Posting peaks and troughs are earlier and more extreme for analyst roles which experience a mid-summer surge in postings, that associates do not.
In the fall Associates experience a small surge in openings, potentially from MBA targeted roles, while analyst roles steadily decline through the end of the year.
VC fund jobs vs corporate venture jobs:
The 450 plus firms hiring for these roles included:
- Independent venture funds
- Corporate venture divisions
- Venture roles within corporations
Examples of each type of position include analyst roles with Union Square Ventures, Associate opportunities with Gradient Ventures of Google, and Corporate Development Analyst positions with Microsoft, respectively. The composition of would-be employers is 67.7% venture funds and 32.3% corporate roles.
Funds seem to seek employees aggressively in the first two months of the year while corporations’ postings are comparably low. Both follow similar overall trajectories with equal proportions of total postings occurring by May, before steep declines in postings in June.
Unlike venture fund positions, opportunities with corporates increase mid-summer with a steady decline until late fall, a time of increasing opportunities at venture funds.
Geographic distribution of VC jobs:
The 739 positions were distributed across 27 states with high concentrations of opportunities in the major tech markets of San Francisco, New York City, Boston, and Los Angeles. Together these areas accounted for 73.9% of all VC job opportunities or 45.1%, 19.1%, 5.3%, and 4.5%, respectively. “Markets” include major metro areas that may span multiple states, e.g. opportunities in New Jersey proximate to New York City.
To better understand the distribution of opportunities at state levels see the below heat map.
Venture capital hiring patterns by geography:
Below is a breakout of openings by major tech markets with LA and Boston grouped together given the relatively small sample size. “Other” includes venture capital jobs in smaller tech markets such as Austin, Seattle, and Washington DC as well as opportunities across the US.
Generally, all markets follow the trend seen previously of posting greater than 50.0% of positions by May, a slow summer with moderate activity in late fall.

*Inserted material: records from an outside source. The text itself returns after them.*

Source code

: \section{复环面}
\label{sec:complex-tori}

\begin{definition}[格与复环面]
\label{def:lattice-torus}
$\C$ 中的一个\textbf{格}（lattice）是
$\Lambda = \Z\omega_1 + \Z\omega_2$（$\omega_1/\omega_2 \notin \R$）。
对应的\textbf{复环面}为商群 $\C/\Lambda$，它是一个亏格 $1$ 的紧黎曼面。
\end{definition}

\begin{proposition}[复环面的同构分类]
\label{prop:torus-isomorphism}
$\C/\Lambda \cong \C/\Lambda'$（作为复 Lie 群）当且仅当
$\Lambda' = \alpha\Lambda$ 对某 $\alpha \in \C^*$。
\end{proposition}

The unusual summer spike seen in the Boston & LA data is attributable to high volumes of July openings in 2017 of which 72.7% were corporate.
Why we might be seeing these patterns in venture capital hiring:
- The start of the fiscal year and official close dates for new funds could be contributing factors for hiring trends through May.

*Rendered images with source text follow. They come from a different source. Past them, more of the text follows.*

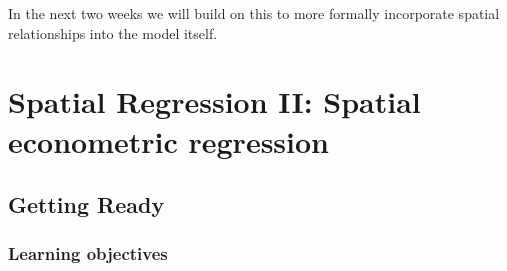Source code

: \documentclass[
]{book}
\begin{document}
In the next two weeks we will build on this to more formally incorporate spatial relationships into the model itself.

\hypertarget{spatial-regression-ii-spatial-econometric-regression}{%
\chapter{Spatial Regression II: Spatial econometric regression}\label{spatial-regression-ii-spatial-econometric-regression}}

\hypertarget{getting-ready-9}{%
\section{Getting Ready}\label{getting-ready-9}}

\hypertarget{learning-objectives-10}{%
\subsection{Learning objectives}\label{learning-objectives-10}}

 
  \providecommand{\huxb}[2]{\arrayrulecolor[RGB]{#1}\global\arrayrulewidth=#2pt}
  \providecommand{\huxvb}[2]{\color[RGB]{#1}\vrule width #2pt}
  \providecommand{\huxtpad}[1]{\rule{0pt}{#1}}
  \providecommand{\huxbpad}[1]{\rule[-#1]{0pt}{#1}}
\end{document}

- The peak in fall opportunities seen amongst associate roles and with venture funds may result from efforts to target job-seeking timelines of MBA candidates and other students.

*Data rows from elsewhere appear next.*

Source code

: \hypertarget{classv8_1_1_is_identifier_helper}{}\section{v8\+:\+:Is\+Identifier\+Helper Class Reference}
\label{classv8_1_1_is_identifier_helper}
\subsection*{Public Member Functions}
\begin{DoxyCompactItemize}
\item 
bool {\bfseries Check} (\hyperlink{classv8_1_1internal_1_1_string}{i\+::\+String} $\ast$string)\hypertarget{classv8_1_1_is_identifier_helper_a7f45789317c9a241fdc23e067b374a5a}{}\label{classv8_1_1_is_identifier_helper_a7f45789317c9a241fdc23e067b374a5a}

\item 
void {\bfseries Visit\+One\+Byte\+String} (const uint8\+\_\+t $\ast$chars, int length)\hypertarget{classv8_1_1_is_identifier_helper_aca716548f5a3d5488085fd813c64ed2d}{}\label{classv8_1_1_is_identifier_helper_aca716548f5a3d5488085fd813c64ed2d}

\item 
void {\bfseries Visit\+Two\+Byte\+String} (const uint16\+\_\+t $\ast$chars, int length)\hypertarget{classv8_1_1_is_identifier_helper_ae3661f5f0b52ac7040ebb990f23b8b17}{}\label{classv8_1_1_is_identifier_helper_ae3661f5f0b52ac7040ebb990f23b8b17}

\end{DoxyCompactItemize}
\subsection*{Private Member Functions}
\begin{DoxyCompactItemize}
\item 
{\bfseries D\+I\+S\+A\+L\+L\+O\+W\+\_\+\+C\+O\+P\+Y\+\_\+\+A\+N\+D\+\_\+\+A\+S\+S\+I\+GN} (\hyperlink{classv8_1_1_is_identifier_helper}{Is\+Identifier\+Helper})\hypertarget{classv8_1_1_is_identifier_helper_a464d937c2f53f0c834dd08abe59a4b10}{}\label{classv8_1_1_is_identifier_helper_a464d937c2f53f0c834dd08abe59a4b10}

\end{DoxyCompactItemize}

- The spike in summer corporate hiring is potentially the result of year-round recruiting teams at large organizations nonexistent at smaller firms.
The geographic distribution of opportunities is interesting but not surprising. It should be noted again that all patterns are heavily influenced by John’s personal network and the opportunities he is able to share on his blog.
Refining your VC job search tactics to take advantage of these trends
If you are trying to break into VC or to make a move within the industry taking historic hiring patterns into account could help you land your next position.
For VC Analysts:
Historically, postings have a final annual peak in September at 6.7%, steadily declining to 5.0% in December.
In the slow fall season focusing on networking, particularly at firms where analysts were hired over a year ago (as they are likely to be moving on) or with firms closing larger new funds would be a good priority.
Ideally these efforts will prove worthwhile when postings peak early the following year in February, April, and May.
For VC Associates:
October is the historic fall peak when 8.4% of associate roles and 9.4% of venture fund positions are posted.
As always, networking is ideal and if you are not lucky enough to land a fall position, or if you are more interested in corporate roles, putting extra effort in now should position you well for peak hiring early next year.